Lex Machina is launching a new tool, and is presenting a webinar today at 2:00 PM Eastern, that describes the Legal Analytics platform and how law firm and in-house counsel can use this in their strategy of protecting and defending their IP resources. If you haven’t had a chance to look at Lex Machina before, this webinar might be a great place to start. I’ve put the webinar information and press release below.

Whether you call something like this big data analytics, or computer-based mining and logic, or adaptive learning resources, products like Lex Machina are the wave of the future. Leveraging huge amounts of data, computer processing, analytics, advanced algorithms, and human interaction is slowly creeping into the legal research market. What is really interesting is that these advancements are coming from the smaller companies, not the big ones. Now, whether they get acquired by the big players is yet to be seen, but probably inevitable. Not to worry, though. I’m sure there are others at Stanford, MIT, and in basements and garages that are working on the next big advancement in legal research and analytics. I, for one, look forward to seeing what’s next.   

Lex Machina Launches Custom Insights: Personalized Analytics for Unprecedented Insights into Cases, Motions, and Trends
New capabilities enable lawyers to design their own approach to crafting winning IP strategy

Menlo Park, November 12, 2014 – Lex Machina, creator of Legal Analytics®, today raises the bar for legal technology by introducing Custom Insights with the new release of its Legal Analytics platform. With traditional legal research tools, it’s difficult not only to find relevant cases, but also to glean key strategic insights, unless attorneys are willing to drill into each and every case. This is where Lex Machina gets started. Custom Insights helps attorneys surface strategic information from only those cases or motions they care about, quickly and easily. 

To mark the launch of these exciting new capabilities, Lex Machina will be hosting a webcast on November 13 to demonstrate how in-house and law firm counsel can leverage Custom Insights in their workflow.

“Since launching our platform in October last year, our engineers have worked closely with Lex Machina’s customers to take Legal Analytics to the next level,” said Josh Becker, CEO, Lex Machina.  “More than predefined charts and graphs, our customers wanted the flexibility to apply analytics to the cases and motions that matter to them. With Custom Insights we are delivering a groundbreaking capability that changes the business and practice of law.”

Lex Machina is introducing these new capabilities that provide attorneys with Custom Insights:

Case List Analyzer

The new Case List Analyzer puts lawyers in the driver’s seat by enabling them to select cases based on specific criteria and filter the results by case type, date range, court, judge, patent findings, and more. Available on every case list page, Case List Analyzer helps lawyers uncover strategic information and visualize trends – from how to approach a case, to how to litigate, or how to defend against legal action. With one click they can see trends and gain actionable insights across their case selection.

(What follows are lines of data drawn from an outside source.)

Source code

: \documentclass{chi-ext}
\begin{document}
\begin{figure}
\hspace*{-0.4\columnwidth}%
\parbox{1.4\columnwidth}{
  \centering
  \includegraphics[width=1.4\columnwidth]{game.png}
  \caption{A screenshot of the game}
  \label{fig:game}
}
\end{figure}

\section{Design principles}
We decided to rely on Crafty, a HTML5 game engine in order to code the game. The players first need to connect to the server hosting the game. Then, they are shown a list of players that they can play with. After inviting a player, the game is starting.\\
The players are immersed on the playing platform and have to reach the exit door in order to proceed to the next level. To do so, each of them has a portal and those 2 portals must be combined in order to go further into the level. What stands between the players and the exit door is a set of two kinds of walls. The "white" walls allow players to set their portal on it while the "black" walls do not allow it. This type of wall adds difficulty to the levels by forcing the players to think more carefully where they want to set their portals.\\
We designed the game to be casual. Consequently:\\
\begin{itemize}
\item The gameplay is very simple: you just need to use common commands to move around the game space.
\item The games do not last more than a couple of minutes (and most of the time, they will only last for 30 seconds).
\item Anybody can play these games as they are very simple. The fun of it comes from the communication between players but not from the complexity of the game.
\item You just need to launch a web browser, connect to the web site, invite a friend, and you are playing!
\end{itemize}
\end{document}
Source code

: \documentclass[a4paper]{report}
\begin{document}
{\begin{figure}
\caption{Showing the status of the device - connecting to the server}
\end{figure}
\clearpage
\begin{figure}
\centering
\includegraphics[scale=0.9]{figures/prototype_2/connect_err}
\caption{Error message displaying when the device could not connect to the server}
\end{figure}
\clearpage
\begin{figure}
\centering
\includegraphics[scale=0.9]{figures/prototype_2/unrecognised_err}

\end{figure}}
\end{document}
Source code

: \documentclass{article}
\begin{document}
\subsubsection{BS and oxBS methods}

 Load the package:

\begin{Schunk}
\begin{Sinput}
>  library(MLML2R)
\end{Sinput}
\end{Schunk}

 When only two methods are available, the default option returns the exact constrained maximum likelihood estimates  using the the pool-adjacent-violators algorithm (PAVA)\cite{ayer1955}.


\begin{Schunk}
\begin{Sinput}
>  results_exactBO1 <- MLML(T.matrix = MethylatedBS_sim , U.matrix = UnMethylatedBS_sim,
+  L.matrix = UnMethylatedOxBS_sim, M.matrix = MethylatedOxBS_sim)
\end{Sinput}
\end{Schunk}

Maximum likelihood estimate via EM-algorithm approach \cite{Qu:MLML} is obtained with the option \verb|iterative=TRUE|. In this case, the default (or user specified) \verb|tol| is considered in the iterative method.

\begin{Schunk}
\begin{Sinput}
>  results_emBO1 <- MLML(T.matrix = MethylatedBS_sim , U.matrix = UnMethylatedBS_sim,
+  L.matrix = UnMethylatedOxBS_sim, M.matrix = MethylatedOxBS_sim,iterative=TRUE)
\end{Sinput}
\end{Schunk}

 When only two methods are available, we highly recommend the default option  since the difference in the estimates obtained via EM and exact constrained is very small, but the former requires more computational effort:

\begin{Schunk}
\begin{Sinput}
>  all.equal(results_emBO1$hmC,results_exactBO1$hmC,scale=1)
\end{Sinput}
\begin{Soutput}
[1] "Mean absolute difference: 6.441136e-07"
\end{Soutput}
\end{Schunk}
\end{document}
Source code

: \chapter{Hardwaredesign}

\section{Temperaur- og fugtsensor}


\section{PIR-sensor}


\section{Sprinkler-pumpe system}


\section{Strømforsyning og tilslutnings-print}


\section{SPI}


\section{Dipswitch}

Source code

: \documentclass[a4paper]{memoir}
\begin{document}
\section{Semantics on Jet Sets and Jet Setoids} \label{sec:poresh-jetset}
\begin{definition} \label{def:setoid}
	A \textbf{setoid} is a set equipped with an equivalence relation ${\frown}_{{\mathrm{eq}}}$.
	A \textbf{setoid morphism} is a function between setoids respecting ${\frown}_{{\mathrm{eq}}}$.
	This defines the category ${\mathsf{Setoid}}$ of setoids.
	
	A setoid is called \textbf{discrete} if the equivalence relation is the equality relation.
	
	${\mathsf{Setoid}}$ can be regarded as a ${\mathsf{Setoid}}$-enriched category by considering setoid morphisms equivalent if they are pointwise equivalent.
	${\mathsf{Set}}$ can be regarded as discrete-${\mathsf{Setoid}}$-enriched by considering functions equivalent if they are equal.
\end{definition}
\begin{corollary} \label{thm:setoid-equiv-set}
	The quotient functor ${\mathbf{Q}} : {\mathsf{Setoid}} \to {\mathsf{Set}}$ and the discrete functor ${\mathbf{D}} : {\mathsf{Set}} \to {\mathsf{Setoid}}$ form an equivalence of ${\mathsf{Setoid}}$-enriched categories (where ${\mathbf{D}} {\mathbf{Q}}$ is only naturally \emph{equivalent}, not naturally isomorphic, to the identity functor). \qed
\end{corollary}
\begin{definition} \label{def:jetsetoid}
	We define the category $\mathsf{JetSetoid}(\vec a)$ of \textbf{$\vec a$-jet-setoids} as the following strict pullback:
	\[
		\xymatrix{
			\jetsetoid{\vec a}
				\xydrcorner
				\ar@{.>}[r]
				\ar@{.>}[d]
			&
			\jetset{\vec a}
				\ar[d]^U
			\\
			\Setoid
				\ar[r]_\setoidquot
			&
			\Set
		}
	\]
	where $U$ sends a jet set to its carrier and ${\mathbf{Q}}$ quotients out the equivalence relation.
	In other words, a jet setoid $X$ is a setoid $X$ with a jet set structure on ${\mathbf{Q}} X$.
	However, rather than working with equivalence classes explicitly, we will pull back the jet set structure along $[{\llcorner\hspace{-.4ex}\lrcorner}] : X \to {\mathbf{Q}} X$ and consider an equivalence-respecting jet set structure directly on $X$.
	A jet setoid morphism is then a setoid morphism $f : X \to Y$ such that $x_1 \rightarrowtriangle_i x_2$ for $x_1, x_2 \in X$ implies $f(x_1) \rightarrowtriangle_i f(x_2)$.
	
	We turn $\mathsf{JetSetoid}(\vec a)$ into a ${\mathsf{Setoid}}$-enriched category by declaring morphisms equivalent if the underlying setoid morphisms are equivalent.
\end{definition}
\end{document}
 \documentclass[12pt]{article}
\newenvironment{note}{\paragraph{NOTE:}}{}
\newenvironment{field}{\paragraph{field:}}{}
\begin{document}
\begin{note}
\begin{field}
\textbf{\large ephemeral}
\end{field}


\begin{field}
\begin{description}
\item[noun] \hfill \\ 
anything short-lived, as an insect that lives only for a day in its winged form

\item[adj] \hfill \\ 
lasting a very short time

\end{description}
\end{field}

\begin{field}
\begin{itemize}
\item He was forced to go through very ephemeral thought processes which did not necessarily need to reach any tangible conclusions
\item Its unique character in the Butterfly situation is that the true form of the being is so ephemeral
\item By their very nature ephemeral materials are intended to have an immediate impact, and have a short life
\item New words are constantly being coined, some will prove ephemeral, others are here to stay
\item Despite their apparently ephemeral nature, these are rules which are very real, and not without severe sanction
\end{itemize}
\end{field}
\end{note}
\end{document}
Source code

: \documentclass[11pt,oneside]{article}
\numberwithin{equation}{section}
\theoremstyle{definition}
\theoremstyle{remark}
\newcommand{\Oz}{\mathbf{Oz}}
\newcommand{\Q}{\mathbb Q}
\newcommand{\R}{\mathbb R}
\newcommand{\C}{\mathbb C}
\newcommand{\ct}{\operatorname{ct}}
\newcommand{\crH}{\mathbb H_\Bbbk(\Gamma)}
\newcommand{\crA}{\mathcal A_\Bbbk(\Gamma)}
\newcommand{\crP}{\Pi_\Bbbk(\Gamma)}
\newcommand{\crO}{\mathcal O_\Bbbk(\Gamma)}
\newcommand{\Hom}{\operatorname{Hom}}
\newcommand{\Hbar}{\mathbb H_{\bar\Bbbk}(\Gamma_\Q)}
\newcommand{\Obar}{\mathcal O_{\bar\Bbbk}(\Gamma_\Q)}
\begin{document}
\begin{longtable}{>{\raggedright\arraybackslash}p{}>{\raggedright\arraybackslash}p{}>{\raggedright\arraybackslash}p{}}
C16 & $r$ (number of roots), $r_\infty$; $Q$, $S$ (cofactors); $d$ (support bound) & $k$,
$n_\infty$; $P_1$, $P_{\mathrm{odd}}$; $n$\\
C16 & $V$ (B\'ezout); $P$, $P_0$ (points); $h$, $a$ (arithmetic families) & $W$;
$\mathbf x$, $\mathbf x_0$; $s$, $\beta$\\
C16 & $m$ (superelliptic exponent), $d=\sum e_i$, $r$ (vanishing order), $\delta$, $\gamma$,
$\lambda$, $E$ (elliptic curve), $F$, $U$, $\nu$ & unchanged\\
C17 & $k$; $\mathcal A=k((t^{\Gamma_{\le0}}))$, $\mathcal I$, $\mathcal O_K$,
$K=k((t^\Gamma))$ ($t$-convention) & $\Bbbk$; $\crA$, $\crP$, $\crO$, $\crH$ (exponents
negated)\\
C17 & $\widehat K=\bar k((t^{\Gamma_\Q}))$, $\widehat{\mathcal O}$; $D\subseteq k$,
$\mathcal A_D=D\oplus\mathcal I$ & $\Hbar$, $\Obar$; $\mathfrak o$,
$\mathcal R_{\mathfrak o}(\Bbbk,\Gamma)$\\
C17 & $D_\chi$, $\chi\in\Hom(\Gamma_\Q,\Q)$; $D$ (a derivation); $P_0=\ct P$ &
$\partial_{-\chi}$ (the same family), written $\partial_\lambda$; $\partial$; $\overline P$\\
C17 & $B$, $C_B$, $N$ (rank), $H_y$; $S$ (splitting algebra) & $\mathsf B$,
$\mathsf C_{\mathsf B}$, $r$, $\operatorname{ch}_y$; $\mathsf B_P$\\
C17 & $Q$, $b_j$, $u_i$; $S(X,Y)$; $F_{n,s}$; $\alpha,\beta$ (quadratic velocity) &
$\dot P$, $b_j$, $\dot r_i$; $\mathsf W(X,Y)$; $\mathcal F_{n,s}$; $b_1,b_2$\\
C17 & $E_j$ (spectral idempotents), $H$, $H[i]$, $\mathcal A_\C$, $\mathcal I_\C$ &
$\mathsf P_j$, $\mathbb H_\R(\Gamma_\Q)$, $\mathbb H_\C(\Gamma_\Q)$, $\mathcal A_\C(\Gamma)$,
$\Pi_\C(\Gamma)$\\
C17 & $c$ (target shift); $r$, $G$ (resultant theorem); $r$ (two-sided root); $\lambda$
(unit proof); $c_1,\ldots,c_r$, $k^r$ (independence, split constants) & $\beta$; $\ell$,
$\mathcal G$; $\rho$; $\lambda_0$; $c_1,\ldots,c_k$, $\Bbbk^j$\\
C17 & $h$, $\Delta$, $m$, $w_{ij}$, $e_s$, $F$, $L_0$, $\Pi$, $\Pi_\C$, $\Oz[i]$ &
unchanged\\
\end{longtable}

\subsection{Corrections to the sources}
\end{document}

Case List Analyzer allows me to quickly compare judges, law firms, parties and patents, using the criteria I care about.  I can find a judge’s tendency to award damages of a specific type,” said Scott Hauser, Deputy GC Ruckus Wireless.  “Custom Insights enables me to craft winning IP strategy.”

Motion Metrics

This new feature identifies the docket events and documents connected to a specific motion, and offers Custom Insights into all activity that led to a court’s grant or denial of that motion. With Motion Metrics, attorneys can get Custom Insights for each motion chain within a case to analyze the performance of judges, or opposing counsel, and also compare motions across districts, judges, parties, and law firms. Attorneys are able to compare motion outcomes and select the strategy that has the highest probability of producing the desired results.  

Motion Metrics may reveal that a judge almost never grants a motion for summary judgment,” said Miriam Rivera, former Deputy GC at Google.  “The ability to see this information in an instant, not only saves a tremendous amount of time, but also helps me for the first time to quantify my ROI.”

About Lex Machina

Lex Machina is defining Legal Analytics, a new category of legal technology that revolutionizes how companies and law firms compete in the business and practice of law. Delivered as Software-as a-Service, Lex Machina creates structured data sets covering districts, judges, law firms, lawyers, parties, and patents, out of millions of pages of legal information. Legal Analytics allows law firms and companies, for the first time ever, to predict the behaviors and outcomes that different legal strategies will produce, enabling them to win cases and close business.

Lex Machina is used by companies such as Microsoft, Google, and eBay, and law firms like Wilson Sonsini, Fish & Richardson, and Fenwick & West. The company was created by experts at Stanford’s Computer Science Department and Law School. In 2014, Lex Machina was named one of the “Best New Legal Services” by readers of The Recorder, American Lawyer Media’s San Francisco newspaper.
Image [cc] Richard Aird

[Editor Note: Please welcome guest blogger, Deborah Schwarz, CEO and Founder, LAC Group. Since we know there has been a lot of talk about outsourcing in library services, we thought it would be interesting to get Deb’s perspective on what she hears from the business side of Managed Services for law libraries. So our thanks to Deb for giving us five things she hears, but thinks are misperceptions when it comes to Law Library Outsourcing. – Greg Lambert]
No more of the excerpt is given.